Menurut Hafirdz, masyarakat pondok pesantren sebagai wadah dari para santri yang telah menyelesaikan pendidikan di institusi Islam, kini jumlahnya jutaan orang. Ia melihat bahwa secara kuantitas merupakan potensi besar jika diberdayakan.
Namun ia mengakui di sisi lain tidak semua santri yang telah menyelesaikan pendidikan lantas dapat memerdekakan dirinya dari berbagai persoalan. Khususnya terkait dengan kemampuan ekonominya, karena tidak semua santri punya keahlian di bidang wirausaha.

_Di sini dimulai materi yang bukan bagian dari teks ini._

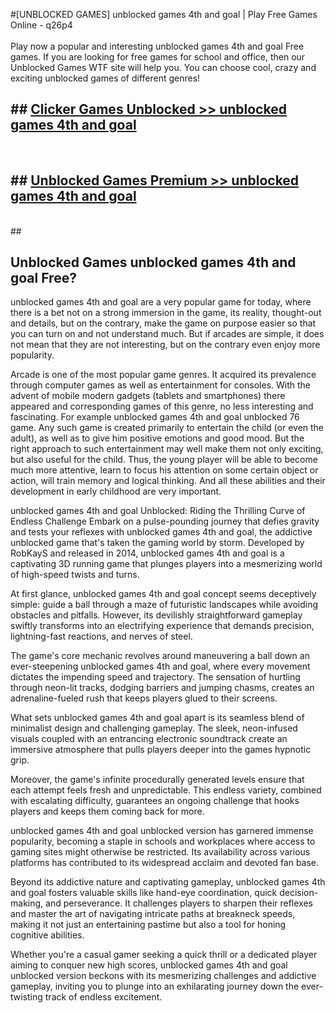 #[UNBLOCKED GAMES] unblocked games 4th and goal | Play Free Games Online - q26p4 <br>
<br>
Play now a popular and interesting unblocked games 4th and goal Free games. If you are looking for free games for school and office, then our Unblocked Games WTF site will help you. You can choose cool, crazy and exciting unblocked games of different genres!


## ##  [Clicker Games Unblocked >> unblocked games 4th and goal](http://freeplayer.one?title=unblocked_games_4th_and_goal&ref=22)
  <br>

##  ## [Unblocked Games Premium >> unblocked games 4th and goal](http://freeplayer.one?title=unblocked_games_4th_and_goal&ref=22)
  <br>
  ##



## Unblocked Games unblocked games 4th and goal Free?

unblocked games 4th and goal are a very popular game for today, where there is a bet not on a strong immersion in the game, its reality, thought-out and details, but on the contrary, make the game on purpose easier so that you can turn on and not understand much. But if arcades are simple, it does not mean that they are not interesting, but on the contrary even enjoy more popularity.

Arcade is one of the most popular game genres. It acquired its prevalence through computer games as well as entertainment for consoles. With the advent of mobile modern gadgets (tablets and smartphones) there appeared and corresponding games of this genre, no less interesting and fascinating. For example unblocked games 4th and goal unblocked 76 game. Any such game is created primarily to entertain the child (or even the adult), as well as to give him positive emotions and good mood. But the right approach to such entertainment may well make them not only exciting, but also useful for the child. Thus, the young player will be able to become much more attentive, learn to focus his attention on some certain object or action, will train memory and logical thinking. And all these abilities and their development in early childhood are very important.

unblocked games 4th and goal Unblocked: Riding the Thrilling Curve of Endless Challenge
Embark on a pulse-pounding journey that defies gravity and tests your reflexes with unblocked games 4th and goal, the addictive unblocked game that's taken the gaming world by storm. Developed by RobKayS and released in 2014, unblocked games 4th and goal is a captivating 3D running game that plunges players into a mesmerizing world of high-speed twists and turns.

At first glance, unblocked games 4th and goal concept seems deceptively simple: guide a ball through a maze of futuristic landscapes while avoiding obstacles and pitfalls. However, its devilishly straightforward gameplay swiftly transforms into an electrifying experience that demands precision, lightning-fast reactions, and nerves of steel.

The game's core mechanic revolves around maneuvering a ball down an ever-steepening unblocked games 4th and goal, where every movement dictates the impending speed and trajectory. The sensation of hurtling through neon-lit tracks, dodging barriers and jumping chasms, creates an adrenaline-fueled rush that keeps players glued to their screens.

What sets unblocked games 4th and goal apart is its seamless blend of minimalist design and challenging gameplay. The sleek, neon-infused visuals coupled with an entrancing electronic soundtrack create an immersive atmosphere that pulls players deeper into the games hypnotic grip.

Moreover, the game's infinite procedurally generated levels ensure that each attempt feels fresh and unpredictable. This endless variety, combined with escalating difficulty, guarantees an ongoing challenge that hooks players and keeps them coming back for more.

unblocked games 4th and goal unblocked version has garnered immense popularity, becoming a staple in schools and workplaces where access to gaming sites might otherwise be restricted. Its availability across various platforms has contributed to its widespread acclaim and devoted fan base.

Beyond its addictive nature and captivating gameplay, unblocked games 4th and goal fosters valuable skills like hand-eye coordination, quick decision-making, and perseverance. It challenges players to sharpen their reflexes and master the art of navigating intricate paths at breakneck speeds, making it not just an entertaining pastime but also a tool for honing cognitive abilities.

Whether you're a casual gamer seeking a quick thrill or a dedicated player aiming to conquer new high scores, unblocked games 4th and goal unblocked version beckons with its mesmerizing challenges and addictive gameplay, inviting you to plunge into an exhilarating journey down the ever-twisting track of endless excitement.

"Banyak di antara mereka ekonominya masih morat-marit. Itu juga menjadi bagian dari semua pihak untuk meningkatkan derajat mereka," harapnya.
Dengan momentum hari santri, lanjut dia, semua pihak harus membuka diri bahwa ke depan ada tugas menanti untuk meningkatkan kesejahteraan santri melalui pemberdayaan-pemberdayaan ekonomi. Para pemangku pengambil keputusan di negeri ini harus bisa mendorong tenaga santri dapat diberdayakan sesuai kemampuannya.
"Khususnya, dengan membuat regulasi, sehingga sumber daya manusia yang ada dapat dioptimalkan," katanya.
Dia memberi contoh, menempatkan tenaga santri di sejumlah masjid. Juga dapat mendorong pengurus masjid sebagai kegiatan ekonomi. Sementara sejumlah pondok pesantren yang masih minim dukungan fasilitasnya dapat segera dibantu dengan alokasi dana APBD ataupun APBN.
"Kita berharap ada upaya memakmurkan masjid. Dengan demikian santri dapat sejahtera, meraih kemerdekaan sebagaimana para pendahulunya," ungkap Hafidz.